[Bioperl-l] [BioSQL-l] Problem loading GO.

Leighton Pritchard lpritc at scri.ac.uk
Tue Apr 17 13:35:44 UTC 2007


Hi Hilmar, 

Thanks for the very quick response.  Apologies for the long reply, but I
thought it might be useful if anyone else happens across the same
problems that I did.

On Tue, 2007-04-17 at 00:00 -0400, Hilmar Lapp wrote:
> Apparently the parser  
> fails to parse out database and accession for this db_xref of term GO: 
> 0018901.
> 
> If you can edit the obo file, you can try deleting the db_xref(s) for  
> that term that look odd (or delete all if you don't need them).

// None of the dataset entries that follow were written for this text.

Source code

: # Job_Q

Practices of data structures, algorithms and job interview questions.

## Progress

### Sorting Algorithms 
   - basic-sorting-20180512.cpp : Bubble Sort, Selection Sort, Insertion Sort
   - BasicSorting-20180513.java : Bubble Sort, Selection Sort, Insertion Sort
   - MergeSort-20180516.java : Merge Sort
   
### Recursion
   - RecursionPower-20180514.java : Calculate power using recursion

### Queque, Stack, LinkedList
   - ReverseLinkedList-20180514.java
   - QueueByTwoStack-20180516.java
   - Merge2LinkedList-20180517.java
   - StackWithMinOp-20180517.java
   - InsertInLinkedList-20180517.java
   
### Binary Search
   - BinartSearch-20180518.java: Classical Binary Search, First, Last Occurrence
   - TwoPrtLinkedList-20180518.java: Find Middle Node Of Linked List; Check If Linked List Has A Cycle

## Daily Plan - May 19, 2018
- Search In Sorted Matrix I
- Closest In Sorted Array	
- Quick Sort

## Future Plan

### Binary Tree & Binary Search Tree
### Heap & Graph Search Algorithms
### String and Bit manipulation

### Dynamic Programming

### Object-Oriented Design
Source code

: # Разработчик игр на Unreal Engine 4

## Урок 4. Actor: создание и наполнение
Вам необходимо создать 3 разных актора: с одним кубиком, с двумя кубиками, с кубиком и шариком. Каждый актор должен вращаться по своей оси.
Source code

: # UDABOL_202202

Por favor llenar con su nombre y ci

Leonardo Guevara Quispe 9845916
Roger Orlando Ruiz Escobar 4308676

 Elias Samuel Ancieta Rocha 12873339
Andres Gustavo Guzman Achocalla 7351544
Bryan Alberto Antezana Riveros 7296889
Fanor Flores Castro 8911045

You're spot on - see further down for details...

> Note that the argument for --fmtargs here should read
> "-defs_file,/path/to/Downloads/GO.defs". (Note that within the quotes  
> there is no tilde expansion.)

D'oh!  Thanks for the note - my bad, there.

> This is one the things why you've got to love MySQL (and I am correct  
> in inferring that you're using MySQL?). 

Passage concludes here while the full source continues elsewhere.